## WHAT THE EXERCISE ASKS
Where a line in the records below includes "Forum", pull that line out.

══ GIVEN INFORMATION

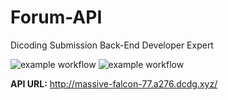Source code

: # Forum-API
Dicoding Submission Back-End Developer Expert

![example workflow](https://github.com/DanarVirkan/Forum-API/actions/workflows/ci.yml/badge.svg)
![example workflow](https://github.com/DanarVirkan/Forum-API/actions/workflows/cd.yml/badge.svg)

**API URL:** <http://massive-falcon-77.a276.dcdg.xyz/>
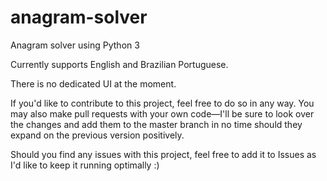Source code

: # anagram-solver
Anagram solver using Python 3

Currently supports English and Brazilian Portuguese.

There is no dedicated UI at the moment.

If you'd like to contribute to this project, feel free to do so in any way. You may also make pull requests with your own code—I'll be sure to look over the changes and add them to the master branch in no time should they expand on the previous version positively.

Should you find any issues with this project, feel free to add it to Issues as I'd like to keep it running optimally :)

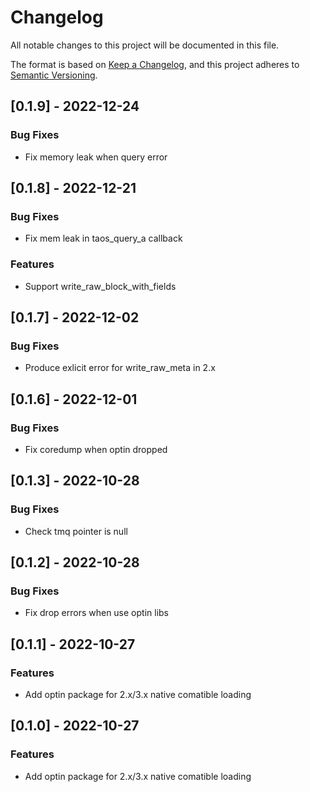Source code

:# Changelog

All notable changes to this project will be documented in this file.


The format is based on [Keep a Changelog](https://keepachangelog.com/en/1.0.0/),
and this project adheres to [Semantic Versioning](https://semver.org/spec/v2.0.0.html).
## [0.1.9] - 2022-12-24

### Bug Fixes
- Fix memory leak when query error


## [0.1.8] - 2022-12-21

### Bug Fixes
- Fix mem leak in taos_query_a callback


### Features
- Support write_raw_block_with_fields


## [0.1.7] - 2022-12-02

### Bug Fixes
- Produce exlicit error for write_raw_meta in 2.x


## [0.1.6] - 2022-12-01

### Bug Fixes
- Fix coredump when optin dropped


## [0.1.3] - 2022-10-28

### Bug Fixes
- Check tmq pointer is null


## [0.1.2] - 2022-10-28

### Bug Fixes
- Fix drop errors when use optin libs


## [0.1.1] - 2022-10-27

### Features
- Add optin package for 2.x/3.x native comatible loading


## [0.1.0] - 2022-10-27

### Features
- Add optin package for 2.x/3.x native comatible loading


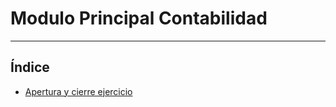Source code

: # Modulo Principal Contabilidad
----------------------

## Índice

  * [Apertura y cierre ejercicio](./apertura_cierre_ejercicio/aperturacierre.md)
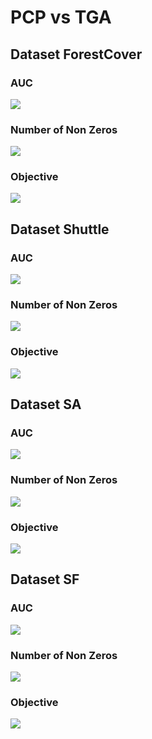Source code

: # PCP vs TGA

## Dataset ForestCover

### AUC
![](forestcover/auc.png)

### Number of Non Zeros
![](forestcover/nnzs.png)


### Objective
![](forestcover/objective.png)

## Dataset Shuttle

### AUC
![](shuttle/auc.png)

### Number of Non Zeros
![](shuttle/nnzs.png)


### Objective
![](shuttle/objective.png)


## Dataset SA

### AUC
![](SA/auc.png)

### Number of Non Zeros
![](SA/nnzs.png)

### Objective
![](SA/objective.png)

## Dataset SF

### AUC
![](SF/auc.png)

### Number of Non Zeros
![](SF/nnzs.png)

### Objective
![](SF/objective.png)
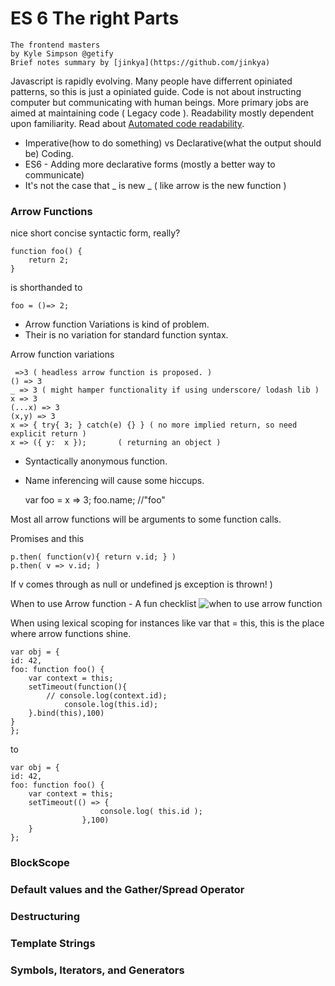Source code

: 

# ES 6 The right Parts
	The frontend masters
	by Kyle Simpson @getify
	Brief notes summary by [jinkya](https://github.com/jinkya)

Javascript is rapidly evolving. Many people have differrent opiniated patterns, so this is just a opiniated guide. Code is not about instructing computer but communicating with human beings. More primary jobs are aimed at maintaining code ( Legacy code ). Readability mostly dependent upon familiarity. Read about [Automated code readability](https://web.eecs.umich.edu/~weimerw/p/weimer-tse2010-readability-preprint.pdf). 
- Imperative(how to do something) vs Declarative(what the output should be) Coding.
- ES6 - Adding more declarative forms (mostly a better way to communicate)
- It's not the case that _ is new _ ( like arrow is the new function )

### Arrow Functions
nice short concise syntactic form, really?

    function foo() {
	    return 2;
	}

is shorthanded to

    foo = ()=> 2;
    
- Arrow function Variations is kind of problem.
- Their is no variation for standard function syntax.

Arrow function variations

     =>3 ( headless arrow function is proposed. )
    () => 3 
    _ => 3 ( might hamper functionality if using underscore/ lodash lib )
    x => 3
    (...x) => 3
	(x,y) => 3 
	x => { try{ 3; } catch(e) {} } ( no more implied return, so need explicit return )
	x => ({ y:  x });		( returning an object )

- Syntactically anonymous function.
- Name inferencing will cause some hiccups.

	var foo = x => 3;
	foo.name;		//"foo"

Most all arrow functions will be arguments to some function calls.

Promises and this
	
	p.then( function(v){ return v.id; } )
	p.then( v => v.id; )
If v comes through as null or undefined js exception is thrown!
)

When to use Arrow function - A fun checklist
![when to use arrow function](https://raw.githubusercontent.com/getify/You-Dont-Know-JS/master/es6%20%26%20beyond/fig1.png)

When using lexical scoping for instances like var that = this, this is the place where arrow functions shine.

	var obj = {
	id: 42,
	foo: function foo() {
		var context = this;
		setTimeout(function(){
			// console.log(context.id);
				console.log(this.id);
		}.bind(this),100)
	}
	};

to

	var obj = {
	id: 42,
	foo: function foo() {
		var context = this;
		setTimeout(() => {
						console.log( this.id );
					},100)
		}
	};



### BlockScope
### Default values and the Gather/Spread Operator
### Destructuring
### Template Strings
### Symbols, Iterators, and Generators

════

## REPLY TO THE TASK
: # Forum-API
![example workflow](https://github.com/DanarVirkan/Forum-API/actions/workflows/ci.yml/badge.svg)
![example workflow](https://github.com/DanarVirkan/Forum-API/actions/workflows/cd.yml/badge.svg)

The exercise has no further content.